ABOUT THIS EXERCISE:
From the line with "## Performance Checklist" through the final line, transcribe the material below character for character; include no other lines.

DATA:
══════════════════════════════

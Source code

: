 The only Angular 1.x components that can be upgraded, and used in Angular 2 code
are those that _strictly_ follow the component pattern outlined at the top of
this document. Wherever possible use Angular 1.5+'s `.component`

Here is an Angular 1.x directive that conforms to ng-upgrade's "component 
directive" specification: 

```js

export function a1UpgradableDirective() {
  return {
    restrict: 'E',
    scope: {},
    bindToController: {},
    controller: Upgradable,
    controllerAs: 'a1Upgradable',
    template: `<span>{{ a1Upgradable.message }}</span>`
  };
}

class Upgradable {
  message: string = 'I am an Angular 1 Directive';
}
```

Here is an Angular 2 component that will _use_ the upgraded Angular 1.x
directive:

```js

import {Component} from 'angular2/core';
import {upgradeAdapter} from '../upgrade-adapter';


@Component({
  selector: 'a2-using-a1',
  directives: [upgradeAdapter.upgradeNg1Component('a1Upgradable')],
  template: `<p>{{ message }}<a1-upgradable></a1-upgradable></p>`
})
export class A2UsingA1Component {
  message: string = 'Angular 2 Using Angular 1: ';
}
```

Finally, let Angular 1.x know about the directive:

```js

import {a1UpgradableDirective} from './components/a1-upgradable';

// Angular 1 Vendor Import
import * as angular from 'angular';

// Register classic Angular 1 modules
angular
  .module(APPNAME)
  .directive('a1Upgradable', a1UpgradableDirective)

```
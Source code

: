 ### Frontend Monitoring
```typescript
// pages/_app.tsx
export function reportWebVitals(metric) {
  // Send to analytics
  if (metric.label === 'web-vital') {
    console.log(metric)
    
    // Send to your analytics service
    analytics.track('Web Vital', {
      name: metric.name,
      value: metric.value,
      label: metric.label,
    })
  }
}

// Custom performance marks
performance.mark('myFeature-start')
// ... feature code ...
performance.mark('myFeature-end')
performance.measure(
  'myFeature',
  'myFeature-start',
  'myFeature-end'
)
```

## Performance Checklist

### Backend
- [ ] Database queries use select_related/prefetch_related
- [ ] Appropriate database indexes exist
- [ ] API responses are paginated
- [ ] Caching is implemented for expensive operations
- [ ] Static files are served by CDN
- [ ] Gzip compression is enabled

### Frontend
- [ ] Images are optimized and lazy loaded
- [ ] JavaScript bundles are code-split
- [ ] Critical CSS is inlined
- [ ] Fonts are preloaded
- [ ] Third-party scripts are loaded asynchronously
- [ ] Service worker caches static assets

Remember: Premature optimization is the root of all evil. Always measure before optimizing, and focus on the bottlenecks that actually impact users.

══════════════════════════════

YOUR RESPONSE:
## Performance Checklist

### Backend
- [ ] Database queries use select_related/prefetch_related
- [ ] Appropriate database indexes exist
- [ ] API responses are paginated
- [ ] Caching is implemented for expensive operations
- [ ] Static files are served by CDN
- [ ] Gzip compression is enabled

### Frontend
- [ ] Images are optimized and lazy loaded
- [ ] JavaScript bundles are code-split
- [ ] Critical CSS is inlined
- [ ] Fonts are preloaded
- [ ] Third-party scripts are loaded asynchronously
- [ ] Service worker caches static assets

Remember: Premature optimization is the root of all evil. Always measure before optimizing, and focus on the bottlenecks that actually impact users.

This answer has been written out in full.